(Data in this exercise begins)

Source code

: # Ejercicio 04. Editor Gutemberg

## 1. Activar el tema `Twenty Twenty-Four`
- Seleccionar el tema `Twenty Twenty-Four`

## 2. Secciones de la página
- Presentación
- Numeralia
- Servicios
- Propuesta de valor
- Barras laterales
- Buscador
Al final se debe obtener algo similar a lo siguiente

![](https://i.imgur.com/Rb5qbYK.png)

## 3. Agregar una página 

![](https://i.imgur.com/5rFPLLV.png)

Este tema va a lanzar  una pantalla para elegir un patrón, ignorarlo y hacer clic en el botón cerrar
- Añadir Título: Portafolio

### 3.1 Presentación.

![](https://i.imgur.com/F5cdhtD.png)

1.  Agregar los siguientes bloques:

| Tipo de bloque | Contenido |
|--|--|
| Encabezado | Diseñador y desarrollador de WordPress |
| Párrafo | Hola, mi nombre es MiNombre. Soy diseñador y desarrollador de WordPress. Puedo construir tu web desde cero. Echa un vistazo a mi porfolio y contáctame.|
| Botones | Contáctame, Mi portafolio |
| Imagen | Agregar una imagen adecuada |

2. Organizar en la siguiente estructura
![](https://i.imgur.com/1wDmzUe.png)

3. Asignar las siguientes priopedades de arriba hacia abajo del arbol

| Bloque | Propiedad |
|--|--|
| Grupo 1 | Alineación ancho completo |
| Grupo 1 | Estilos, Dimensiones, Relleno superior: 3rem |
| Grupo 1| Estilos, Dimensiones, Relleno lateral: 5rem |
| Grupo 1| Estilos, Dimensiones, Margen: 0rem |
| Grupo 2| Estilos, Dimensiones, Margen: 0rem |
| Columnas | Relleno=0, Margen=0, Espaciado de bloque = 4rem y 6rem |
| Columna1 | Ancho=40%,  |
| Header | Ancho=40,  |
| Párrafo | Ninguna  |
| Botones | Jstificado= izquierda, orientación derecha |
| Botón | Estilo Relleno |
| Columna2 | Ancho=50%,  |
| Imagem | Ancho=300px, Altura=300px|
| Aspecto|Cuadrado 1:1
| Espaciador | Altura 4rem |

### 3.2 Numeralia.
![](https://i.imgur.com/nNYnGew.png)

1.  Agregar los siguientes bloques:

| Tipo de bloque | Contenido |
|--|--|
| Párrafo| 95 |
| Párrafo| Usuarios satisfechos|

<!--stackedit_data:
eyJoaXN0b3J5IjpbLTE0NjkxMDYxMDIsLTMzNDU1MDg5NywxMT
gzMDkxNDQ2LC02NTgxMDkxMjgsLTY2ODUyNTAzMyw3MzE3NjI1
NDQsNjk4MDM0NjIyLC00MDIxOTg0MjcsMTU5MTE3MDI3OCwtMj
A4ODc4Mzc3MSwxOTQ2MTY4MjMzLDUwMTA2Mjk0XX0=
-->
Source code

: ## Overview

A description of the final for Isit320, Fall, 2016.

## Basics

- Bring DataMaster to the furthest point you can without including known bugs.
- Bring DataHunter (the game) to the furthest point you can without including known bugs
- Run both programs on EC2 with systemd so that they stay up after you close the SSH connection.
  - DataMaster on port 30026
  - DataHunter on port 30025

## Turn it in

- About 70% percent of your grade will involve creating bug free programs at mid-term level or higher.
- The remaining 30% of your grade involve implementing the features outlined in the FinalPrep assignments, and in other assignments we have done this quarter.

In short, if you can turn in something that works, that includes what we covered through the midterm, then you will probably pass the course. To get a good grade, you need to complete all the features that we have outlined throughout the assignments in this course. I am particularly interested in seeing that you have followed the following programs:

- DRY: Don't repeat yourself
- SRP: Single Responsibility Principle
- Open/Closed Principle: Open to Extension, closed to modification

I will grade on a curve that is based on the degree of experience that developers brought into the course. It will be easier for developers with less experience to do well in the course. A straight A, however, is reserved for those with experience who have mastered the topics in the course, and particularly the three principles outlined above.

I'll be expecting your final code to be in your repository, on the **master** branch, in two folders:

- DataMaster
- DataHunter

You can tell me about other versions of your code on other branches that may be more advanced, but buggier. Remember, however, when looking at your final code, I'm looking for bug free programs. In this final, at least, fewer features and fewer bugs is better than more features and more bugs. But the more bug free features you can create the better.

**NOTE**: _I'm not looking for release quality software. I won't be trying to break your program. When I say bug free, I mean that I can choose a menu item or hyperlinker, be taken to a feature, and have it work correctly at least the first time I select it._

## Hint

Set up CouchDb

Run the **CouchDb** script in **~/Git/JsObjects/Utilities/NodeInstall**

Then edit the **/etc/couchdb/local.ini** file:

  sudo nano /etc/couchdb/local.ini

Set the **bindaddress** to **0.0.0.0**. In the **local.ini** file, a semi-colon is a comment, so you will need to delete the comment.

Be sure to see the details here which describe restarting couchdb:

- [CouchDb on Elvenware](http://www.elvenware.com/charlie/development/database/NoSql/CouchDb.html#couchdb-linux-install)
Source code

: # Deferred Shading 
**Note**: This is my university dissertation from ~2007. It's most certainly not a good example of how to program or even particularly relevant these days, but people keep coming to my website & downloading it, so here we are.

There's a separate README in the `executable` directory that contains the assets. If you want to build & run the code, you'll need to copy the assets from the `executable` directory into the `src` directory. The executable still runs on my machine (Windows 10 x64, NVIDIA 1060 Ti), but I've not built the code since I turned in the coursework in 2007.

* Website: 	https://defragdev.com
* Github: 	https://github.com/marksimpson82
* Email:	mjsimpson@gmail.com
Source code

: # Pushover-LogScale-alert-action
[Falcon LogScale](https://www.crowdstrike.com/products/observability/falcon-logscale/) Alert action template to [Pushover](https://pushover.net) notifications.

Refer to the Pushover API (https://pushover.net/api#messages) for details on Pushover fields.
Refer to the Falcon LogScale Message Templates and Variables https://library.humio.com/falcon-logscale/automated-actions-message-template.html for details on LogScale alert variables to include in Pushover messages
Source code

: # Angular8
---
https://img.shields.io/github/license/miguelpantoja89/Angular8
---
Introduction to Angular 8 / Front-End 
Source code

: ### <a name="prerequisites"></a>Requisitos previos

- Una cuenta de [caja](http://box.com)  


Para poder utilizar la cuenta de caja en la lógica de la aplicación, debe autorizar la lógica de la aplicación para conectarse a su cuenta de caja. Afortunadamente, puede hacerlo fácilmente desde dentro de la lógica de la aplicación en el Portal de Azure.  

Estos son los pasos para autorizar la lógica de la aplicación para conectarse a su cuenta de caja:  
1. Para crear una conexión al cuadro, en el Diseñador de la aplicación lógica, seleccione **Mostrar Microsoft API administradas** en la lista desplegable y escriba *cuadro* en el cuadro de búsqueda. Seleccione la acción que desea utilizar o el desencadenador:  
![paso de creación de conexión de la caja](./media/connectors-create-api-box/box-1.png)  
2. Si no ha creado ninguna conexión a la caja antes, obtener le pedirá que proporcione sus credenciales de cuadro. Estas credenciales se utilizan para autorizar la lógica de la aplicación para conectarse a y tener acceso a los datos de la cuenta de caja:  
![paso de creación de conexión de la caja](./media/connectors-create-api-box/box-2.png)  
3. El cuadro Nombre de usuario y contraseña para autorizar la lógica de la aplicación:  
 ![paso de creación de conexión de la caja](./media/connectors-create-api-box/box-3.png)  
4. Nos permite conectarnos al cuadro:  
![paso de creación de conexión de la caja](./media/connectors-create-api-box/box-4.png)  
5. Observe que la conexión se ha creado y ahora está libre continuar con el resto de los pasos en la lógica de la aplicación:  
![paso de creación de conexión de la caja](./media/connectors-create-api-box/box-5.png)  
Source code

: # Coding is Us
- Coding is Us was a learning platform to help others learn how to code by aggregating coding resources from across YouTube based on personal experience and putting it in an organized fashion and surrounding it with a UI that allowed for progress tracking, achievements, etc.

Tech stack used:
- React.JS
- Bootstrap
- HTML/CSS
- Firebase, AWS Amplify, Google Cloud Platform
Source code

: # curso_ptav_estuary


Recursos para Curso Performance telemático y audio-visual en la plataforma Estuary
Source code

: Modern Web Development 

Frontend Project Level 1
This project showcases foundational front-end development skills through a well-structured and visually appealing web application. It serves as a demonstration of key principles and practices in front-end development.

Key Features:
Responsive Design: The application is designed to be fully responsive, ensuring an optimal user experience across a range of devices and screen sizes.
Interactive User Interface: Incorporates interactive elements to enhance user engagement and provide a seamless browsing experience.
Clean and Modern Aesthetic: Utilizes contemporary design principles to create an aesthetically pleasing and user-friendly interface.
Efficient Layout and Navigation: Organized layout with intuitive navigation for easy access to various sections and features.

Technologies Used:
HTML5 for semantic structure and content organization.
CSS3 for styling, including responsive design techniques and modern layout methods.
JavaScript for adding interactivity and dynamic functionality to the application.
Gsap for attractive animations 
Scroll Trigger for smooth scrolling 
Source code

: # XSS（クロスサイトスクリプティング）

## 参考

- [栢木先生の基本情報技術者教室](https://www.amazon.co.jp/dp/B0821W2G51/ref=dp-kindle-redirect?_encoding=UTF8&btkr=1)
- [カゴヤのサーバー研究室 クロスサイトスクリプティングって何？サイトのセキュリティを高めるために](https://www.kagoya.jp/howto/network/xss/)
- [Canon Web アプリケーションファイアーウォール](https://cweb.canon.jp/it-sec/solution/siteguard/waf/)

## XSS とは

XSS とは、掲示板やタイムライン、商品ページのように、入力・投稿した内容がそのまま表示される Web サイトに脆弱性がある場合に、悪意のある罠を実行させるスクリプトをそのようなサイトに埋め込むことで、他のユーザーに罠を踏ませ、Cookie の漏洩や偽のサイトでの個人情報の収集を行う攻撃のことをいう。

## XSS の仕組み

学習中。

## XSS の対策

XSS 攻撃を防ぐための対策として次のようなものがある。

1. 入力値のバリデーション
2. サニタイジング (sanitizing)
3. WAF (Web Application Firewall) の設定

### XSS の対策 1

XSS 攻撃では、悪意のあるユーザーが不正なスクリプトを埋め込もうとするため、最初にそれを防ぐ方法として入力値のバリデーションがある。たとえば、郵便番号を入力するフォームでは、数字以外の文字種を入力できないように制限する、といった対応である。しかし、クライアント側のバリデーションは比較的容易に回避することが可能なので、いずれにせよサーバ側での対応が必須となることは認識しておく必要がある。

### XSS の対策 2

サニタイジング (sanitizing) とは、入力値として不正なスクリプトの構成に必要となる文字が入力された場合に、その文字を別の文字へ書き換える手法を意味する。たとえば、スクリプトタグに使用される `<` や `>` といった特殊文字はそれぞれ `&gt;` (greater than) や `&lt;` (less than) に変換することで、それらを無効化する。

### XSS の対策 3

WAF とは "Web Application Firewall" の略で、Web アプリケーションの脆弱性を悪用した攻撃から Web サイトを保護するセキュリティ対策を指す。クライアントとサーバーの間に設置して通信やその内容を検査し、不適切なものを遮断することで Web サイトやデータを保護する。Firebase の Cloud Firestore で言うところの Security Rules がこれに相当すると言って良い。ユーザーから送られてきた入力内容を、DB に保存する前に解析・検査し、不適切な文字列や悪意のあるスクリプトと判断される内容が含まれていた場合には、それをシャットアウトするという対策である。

(Data in this exercise ends)

Your goal:
Copy each line from the entries above that has the word "layout" in it.

Your response:
Efficient Layout and Navigation: Organized layout with intuitive navigation for easy access to various sections and features.
CSS3 for styling, including responsive design techniques and modern layout methods.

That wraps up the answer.